(Source texts of formatted documents)
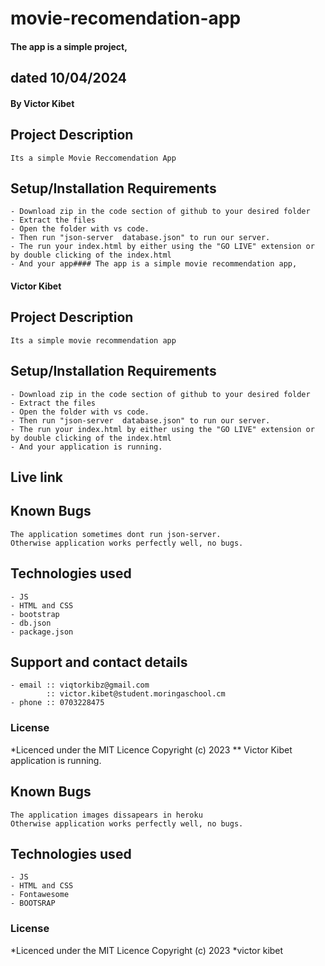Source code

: # movie-recomendation-app

#### The app is a simple  project, 
## dated 10/04/2024
####  By Victor Kibet
## Project Description
    Its a simple Movie Reccomendation App 
## Setup/Installation Requirements
    - Download zip in the code section of github to your desired folder
    - Extract the files
    - Open the folder with vs code.
    - Then run "json-server  database.json" to run our server.
    - The run your index.html by either using the "GO LIVE" extension or by double clicking of the index.html
    - And your app#### The app is a simple movie recommendation app,
#### Victor Kibet
## Project Description
    Its a simple movie recommendation app
## Setup/Installation Requirements
    - Download zip in the code section of github to your desired folder
    - Extract the files
    - Open the folder with vs code.
    - Then run "json-server  database.json" to run our server.
    - The run your index.html by either using the "GO LIVE" extension or by double clicking of the index.html
    - And your application is running.
       
## Live link   


## Known Bugs
    The application sometimes dont run json-server.
    Otherwise application works perfectly well, no bugs.

## Technologies used
    - JS
    - HTML and CSS
    - bootstrap
    - db.json
    - package.json

## Support and contact details
    - email :: viqtorkibz@gmail.com
            :: victor.kibet@student.moringaschool.cm
    - phone :: 0703228475


### License
*Licenced under the MIT Licence
Copyright (c) 2023 ** Victor Kibet
application is running.
    
## Known Bugs
    The application images dissapears in heroku
    Otherwise application works perfectly well, no bugs.

## Technologies used
    - JS
    - HTML and CSS
    - Fontawesome
    - BOOTSRAP

### License
*Licenced under the MIT Licence
Copyright (c) 2023 *victor kibet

#### WHAT TO DO:
Copy the data exactly. Pictures do not belong in the copy.

#### PROBLEM SOLUTION:
Source code

: # movie-recomendation-app

#### The app is a simple  project, 
## dated 10/04/2024
####  By Victor Kibet
## Project Description
    Its a simple Movie Reccomendation App 
## Setup/Installation Requirements
    - Download zip in the code section of github to your desired folder
    - Extract the files
    - Open the folder with vs code.
    - Then run "json-server  database.json" to run our server.
    - The run your index.html by either using the "GO LIVE" extension or by double clicking of the index.html
    - And your app#### The app is a simple movie recommendation app,
#### Victor Kibet
## Project Description
    Its a simple movie recommendation app
## Setup/Installation Requirements
    - Download zip in the code section of github to your desired folder
    - Extract the files
    - Open the folder with vs code.
    - Then run "json-server  database.json" to run our server.
    - The run your index.html by either using the "GO LIVE" extension or by double clicking of the index.html
    - And your application is running.
       
## Live link   


## Known Bugs
    The application sometimes dont run json-server.
    Otherwise application works perfectly well, no bugs.

## Technologies used
    - JS
    - HTML and CSS
    - bootstrap
    - db.json
    - package.json

## Support and contact details
    - email :: viqtorkibz@gmail.com
            :: victor.kibet@student.moringaschool.cm
    - phone :: 0703228475


### License
*Licenced under the MIT Licence
Copyright (c) 2023 ** Victor Kibet
application is running.
    
## Known Bugs
    The application images dissapears in heroku
    Otherwise application works perfectly well, no bugs.

## Technologies used
    - JS
    - HTML and CSS
    - Fontawesome
    - BOOTSRAP

### License
*Licenced under the MIT Licence
Copyright (c) 2023 *victor kibet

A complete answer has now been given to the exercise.